** Recorded data follows **
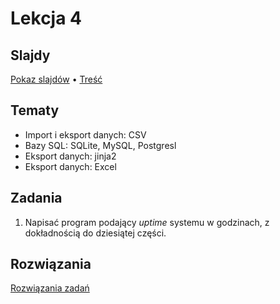 # Lekcja 4

## Slajdy

[Pokaz slajdów](Slajdy.html) • [Treść](Slajdy.md)

## Tematy

- Import i eksport danych: CSV
- Bazy SQL: SQLite, MySQL, Postgresl
- Eksport danych: jinja2
- Eksport danych: Excel

## Zadania

1. Napisać program podający *uptime* systemu w godzinach, z dokładnością do dziesiątej części.


## Rozwiązania

[Rozwiązania zadań](Rozwiazania.md)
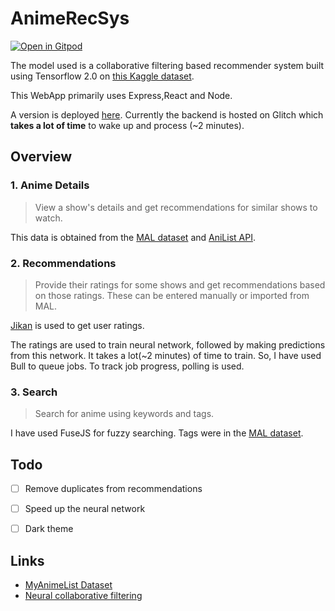 # AnimeRecSys
[![Open in Gitpod](https://gitpod.io/button/open-in-gitpod.svg)](https://gitpod.io/#https://github.com/Prakhar314/AnimeRecSys)

The model used is a collaborative filtering based recommender system built using Tensorflow 2.0 on [this Kaggle dataset][1].

This WebApp primarily uses Express,React and Node.

A version is deployed [here](https://prakhar314.github.io/AnimeRecSys/#/). Currently the backend is hosted on Glitch which **takes a lot of time** to wake up and process (~2 minutes).

## Overview
### 1. Anime Details
> View a show's details and get recommendations for similar shows to watch. 

This data is obtained from the [MAL dataset][1] and [AniList API](https://anilist.gitbook.io/anilist-apiv2-docs/).
### 2. Recommendations
> Provide their ratings for some shows and get recommendations based on those ratings. 
These can be entered manually or imported from MAL. 

[Jikan](https://jikan.docs.apiary.io/) is used to get user ratings.

The ratings are used to train neural network, followed by making predictions from this network. It takes a lot(~2 minutes) of time to train. So, I have used Bull to queue jobs. To track job progress, polling is used.
### 3. Search
> Search for anime using keywords and tags. 

I have used FuseJS for fuzzy searching. Tags were in the [MAL dataset][1].

## Todo
- [ ] Remove duplicates from recommendations
- [ ] Speed up the neural network
- [ ] Dark theme


## Links
- [MyAnimeList Dataset][1]
- [Neural collaborative filtering][2]


[1]: https://www.kaggle.com/qvinhdo/myanimelist
[2]: https://arxiv.org/abs/1708.05031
** End of Recorded data **
■ Assignment ■
Your answer should consist of each line of the data above in which the word "Rozwiązania" occurs.

■ Response below ■
## Rozwiązania
[Rozwiązania zadań](Rozwiazania.md)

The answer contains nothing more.